▶ _TO DO_:
The full set of entries below, restated word for word and stripped of images, is the expected result.
── RECORDS PROVIDED ──
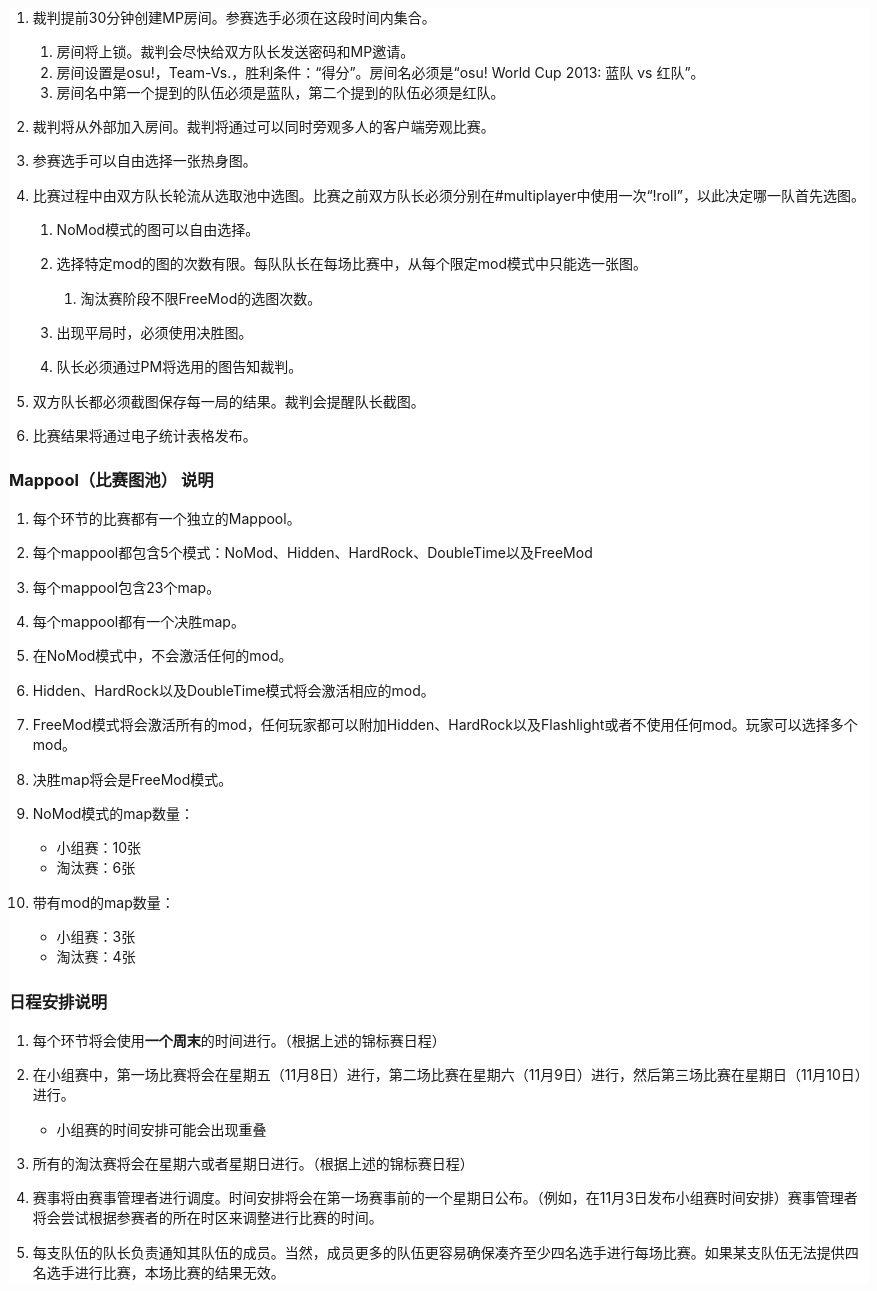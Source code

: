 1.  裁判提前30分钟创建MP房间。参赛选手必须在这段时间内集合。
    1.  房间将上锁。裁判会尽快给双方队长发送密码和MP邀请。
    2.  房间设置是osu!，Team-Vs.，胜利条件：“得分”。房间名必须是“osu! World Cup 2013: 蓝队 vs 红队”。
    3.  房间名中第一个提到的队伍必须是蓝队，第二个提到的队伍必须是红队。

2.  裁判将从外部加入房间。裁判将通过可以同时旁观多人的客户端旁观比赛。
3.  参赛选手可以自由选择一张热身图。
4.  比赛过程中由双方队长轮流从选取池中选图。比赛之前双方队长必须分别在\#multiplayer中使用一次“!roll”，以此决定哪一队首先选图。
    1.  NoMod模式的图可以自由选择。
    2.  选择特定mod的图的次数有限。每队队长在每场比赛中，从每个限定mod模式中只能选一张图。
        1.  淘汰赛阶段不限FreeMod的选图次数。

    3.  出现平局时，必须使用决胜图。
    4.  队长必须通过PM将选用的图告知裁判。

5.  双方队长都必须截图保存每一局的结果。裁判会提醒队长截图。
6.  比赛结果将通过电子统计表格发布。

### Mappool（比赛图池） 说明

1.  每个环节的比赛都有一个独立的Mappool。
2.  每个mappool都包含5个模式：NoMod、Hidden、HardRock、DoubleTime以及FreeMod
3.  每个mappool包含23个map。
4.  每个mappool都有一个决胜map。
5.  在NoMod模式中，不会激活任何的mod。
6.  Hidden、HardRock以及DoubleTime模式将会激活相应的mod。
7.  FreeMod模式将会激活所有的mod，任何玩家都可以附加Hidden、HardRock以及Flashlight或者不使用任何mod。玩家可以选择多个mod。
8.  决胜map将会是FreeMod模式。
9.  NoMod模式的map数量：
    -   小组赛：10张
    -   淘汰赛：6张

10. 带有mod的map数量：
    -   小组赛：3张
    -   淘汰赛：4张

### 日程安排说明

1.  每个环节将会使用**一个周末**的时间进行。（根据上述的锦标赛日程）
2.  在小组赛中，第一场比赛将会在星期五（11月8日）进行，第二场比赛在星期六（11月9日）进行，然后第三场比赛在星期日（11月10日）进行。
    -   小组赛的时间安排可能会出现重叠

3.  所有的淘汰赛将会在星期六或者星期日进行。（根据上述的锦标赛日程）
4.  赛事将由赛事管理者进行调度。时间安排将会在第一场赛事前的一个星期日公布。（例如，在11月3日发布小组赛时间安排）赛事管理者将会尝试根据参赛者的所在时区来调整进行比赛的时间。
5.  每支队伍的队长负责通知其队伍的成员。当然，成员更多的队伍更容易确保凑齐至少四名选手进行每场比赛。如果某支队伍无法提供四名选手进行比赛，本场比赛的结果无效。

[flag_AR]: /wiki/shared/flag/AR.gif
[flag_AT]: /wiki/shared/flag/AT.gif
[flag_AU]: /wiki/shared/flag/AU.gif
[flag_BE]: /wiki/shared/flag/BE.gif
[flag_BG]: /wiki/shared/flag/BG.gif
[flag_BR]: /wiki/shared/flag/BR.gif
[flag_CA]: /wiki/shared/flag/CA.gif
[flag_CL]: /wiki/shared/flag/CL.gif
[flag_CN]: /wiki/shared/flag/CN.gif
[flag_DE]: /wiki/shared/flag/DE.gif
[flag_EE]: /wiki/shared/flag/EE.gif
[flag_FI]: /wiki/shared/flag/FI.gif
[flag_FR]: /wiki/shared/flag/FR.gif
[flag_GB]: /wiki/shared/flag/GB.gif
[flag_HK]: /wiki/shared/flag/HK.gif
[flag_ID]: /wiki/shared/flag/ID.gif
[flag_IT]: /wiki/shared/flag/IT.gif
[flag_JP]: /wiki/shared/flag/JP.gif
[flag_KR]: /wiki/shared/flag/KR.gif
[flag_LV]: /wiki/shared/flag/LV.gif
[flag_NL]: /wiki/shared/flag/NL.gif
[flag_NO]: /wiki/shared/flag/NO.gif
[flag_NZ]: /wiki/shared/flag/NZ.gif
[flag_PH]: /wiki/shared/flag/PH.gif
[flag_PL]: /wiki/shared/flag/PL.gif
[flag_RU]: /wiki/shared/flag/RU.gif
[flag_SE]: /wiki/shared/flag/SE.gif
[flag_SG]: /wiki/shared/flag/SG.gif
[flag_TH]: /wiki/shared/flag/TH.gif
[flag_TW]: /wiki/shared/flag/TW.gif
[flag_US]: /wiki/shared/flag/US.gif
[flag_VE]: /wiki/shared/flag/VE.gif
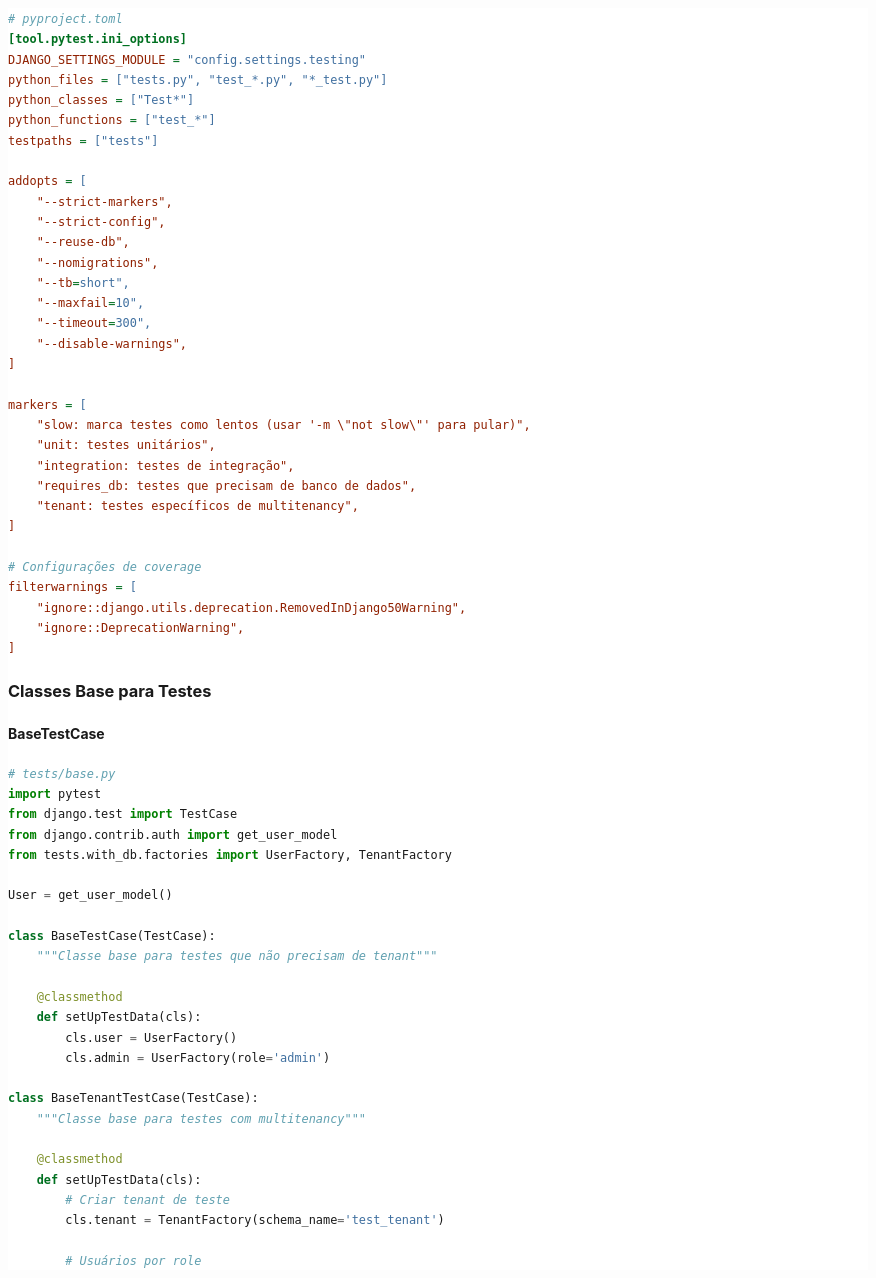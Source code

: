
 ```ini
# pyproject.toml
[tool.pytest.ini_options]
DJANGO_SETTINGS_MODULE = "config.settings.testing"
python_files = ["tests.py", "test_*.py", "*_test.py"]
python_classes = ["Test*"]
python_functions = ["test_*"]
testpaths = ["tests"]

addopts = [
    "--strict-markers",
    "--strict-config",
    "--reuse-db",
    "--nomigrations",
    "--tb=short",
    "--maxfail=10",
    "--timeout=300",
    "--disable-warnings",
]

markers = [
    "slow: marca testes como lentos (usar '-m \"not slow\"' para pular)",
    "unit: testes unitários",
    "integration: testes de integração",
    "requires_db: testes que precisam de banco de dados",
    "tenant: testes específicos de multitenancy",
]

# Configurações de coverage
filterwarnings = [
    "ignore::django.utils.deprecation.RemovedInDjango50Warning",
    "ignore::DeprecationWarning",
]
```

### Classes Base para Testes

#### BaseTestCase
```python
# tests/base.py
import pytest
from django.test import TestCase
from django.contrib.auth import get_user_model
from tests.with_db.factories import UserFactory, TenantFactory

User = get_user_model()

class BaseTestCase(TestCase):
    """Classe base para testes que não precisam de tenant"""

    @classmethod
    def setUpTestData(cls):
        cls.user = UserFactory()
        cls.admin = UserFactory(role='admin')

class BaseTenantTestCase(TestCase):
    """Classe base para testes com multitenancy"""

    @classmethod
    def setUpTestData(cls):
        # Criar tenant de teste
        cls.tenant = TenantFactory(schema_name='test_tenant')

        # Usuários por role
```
───
▶ _TASK RESPONSE_:
Source code

: 1.  裁判提前30分钟创建MP房间。参赛选手必须在这段时间内集合。
    1.  房间将上锁。裁判会尽快给双方队长发送密码和MP邀请。
    2.  房间设置是osu!，Team-Vs.，胜利条件：“得分”。房间名必须是“osu! World Cup 2013: 蓝队 vs 红队”。
    3.  房间名中第一个提到的队伍必须是蓝队，第二个提到的队伍必须是红队。

2.  裁判将从外部加入房间。裁判将通过可以同时旁观多人的客户端旁观比赛。
3.  参赛选手可以自由选择一张热身图。
4.  比赛过程中由双方队长轮流从选取池中选图。比赛之前双方队长必须分别在\#multiplayer中使用一次“!roll”，以此决定哪一队首先选图。
    1.  NoMod模式的图可以自由选择。
    2.  选择特定mod的图的次数有限。每队队长在每场比赛中，从每个限定mod模式中只能选一张图。
        1.  淘汰赛阶段不限FreeMod的选图次数。

    3.  出现平局时，必须使用决胜图。
    4.  队长必须通过PM将选用的图告知裁判。

5.  双方队长都必须截图保存每一局的结果。裁判会提醒队长截图。
6.  比赛结果将通过电子统计表格发布。

### Mappool（比赛图池） 说明

1.  每个环节的比赛都有一个独立的Mappool。
2.  每个mappool都包含5个模式：NoMod、Hidden、HardRock、DoubleTime以及FreeMod
3.  每个mappool包含23个map。
4.  每个mappool都有一个决胜map。
5.  在NoMod模式中，不会激活任何的mod。
6.  Hidden、HardRock以及DoubleTime模式将会激活相应的mod。
7.  FreeMod模式将会激活所有的mod，任何玩家都可以附加Hidden、HardRock以及Flashlight或者不使用任何mod。玩家可以选择多个mod。
8.  决胜map将会是FreeMod模式。
9.  NoMod模式的map数量：
    -   小组赛：10张
    -   淘汰赛：6张

10. 带有mod的map数量：
    -   小组赛：3张
    -   淘汰赛：4张

### 日程安排说明

1.  每个环节将会使用**一个周末**的时间进行。（根据上述的锦标赛日程）
2.  在小组赛中，第一场比赛将会在星期五（11月8日）进行，第二场比赛在星期六（11月9日）进行，然后第三场比赛在星期日（11月10日）进行。
    -   小组赛的时间安排可能会出现重叠

3.  所有的淘汰赛将会在星期六或者星期日进行。（根据上述的锦标赛日程）
4.  赛事将由赛事管理者进行调度。时间安排将会在第一场赛事前的一个星期日公布。（例如，在11月3日发布小组赛时间安排）赛事管理者将会尝试根据参赛者的所在时区来调整进行比赛的时间。
5.  每支队伍的队长负责通知其队伍的成员。当然，成员更多的队伍更容易确保凑齐至少四名选手进行每场比赛。如果某支队伍无法提供四名选手进行比赛，本场比赛的结果无效。

[flag_AR]: /wiki/shared/flag/AR.gif
[flag_AT]: /wiki/shared/flag/AT.gif
[flag_AU]: /wiki/shared/flag/AU.gif
[flag_BE]: /wiki/shared/flag/BE.gif
[flag_BG]: /wiki/shared/flag/BG.gif
[flag_BR]: /wiki/shared/flag/BR.gif
[flag_CA]: /wiki/shared/flag/CA.gif
[flag_CL]: /wiki/shared/flag/CL.gif
[flag_CN]: /wiki/shared/flag/CN.gif
[flag_DE]: /wiki/shared/flag/DE.gif
[flag_EE]: /wiki/shared/flag/EE.gif
[flag_FI]: /wiki/shared/flag/FI.gif
[flag_FR]: /wiki/shared/flag/FR.gif
[flag_GB]: /wiki/shared/flag/GB.gif
[flag_HK]: /wiki/shared/flag/HK.gif
[flag_ID]: /wiki/shared/flag/ID.gif
[flag_IT]: /wiki/shared/flag/IT.gif
[flag_JP]: /wiki/shared/flag/JP.gif
[flag_KR]: /wiki/shared/flag/KR.gif
[flag_LV]: /wiki/shared/flag/LV.gif
[flag_NL]: /wiki/shared/flag/NL.gif
[flag_NO]: /wiki/shared/flag/NO.gif
[flag_NZ]: /wiki/shared/flag/NZ.gif
[flag_PH]: /wiki/shared/flag/PH.gif
[flag_PL]: /wiki/shared/flag/PL.gif
[flag_RU]: /wiki/shared/flag/RU.gif
[flag_SE]: /wiki/shared/flag/SE.gif
[flag_SG]: /wiki/shared/flag/SG.gif
[flag_TH]: /wiki/shared/flag/TH.gif
[flag_TW]: /wiki/shared/flag/TW.gif
[flag_US]: /wiki/shared/flag/US.gif
[flag_VE]: /wiki/shared/flag/VE.gif
Source code

:
 ```ini
# pyproject.toml
[tool.pytest.ini_options]
DJANGO_SETTINGS_MODULE = "config.settings.testing"
python_files = ["tests.py", "test_*.py", "*_test.py"]
python_classes = ["Test*"]
python_functions = ["test_*"]
testpaths = ["tests"]

addopts = [
    "--strict-markers",
    "--strict-config",
    "--reuse-db",
    "--nomigrations",
    "--tb=short",
    "--maxfail=10",
    "--timeout=300",
    "--disable-warnings",
]

markers = [
    "slow: marca testes como lentos (usar '-m \"not slow\"' para pular)",
    "unit: testes unitários",
    "integration: testes de integração",
    "requires_db: testes que precisam de banco de dados",
    "tenant: testes específicos de multitenancy",
]

# Configurações de coverage
filterwarnings = [
    "ignore::django.utils.deprecation.RemovedInDjango50Warning",
    "ignore::DeprecationWarning",
]
```

### Classes Base para Testes

#### BaseTestCase
```python
# tests/base.py
import pytest
from django.test import TestCase
from django.contrib.auth import get_user_model
from tests.with_db.factories import UserFactory, TenantFactory

User = get_user_model()

class BaseTestCase(TestCase):
    """Classe base para testes que não precisam de tenant"""

    @classmethod
    def setUpTestData(cls):
        cls.user = UserFactory()
        cls.admin = UserFactory(role='admin')

class BaseTenantTestCase(TestCase):
    """Classe base para testes com multitenancy"""

    @classmethod
    def setUpTestData(cls):
        # Criar tenant de teste
        cls.tenant = TenantFactory(schema_name='test_tenant')

        # Usuários por role
```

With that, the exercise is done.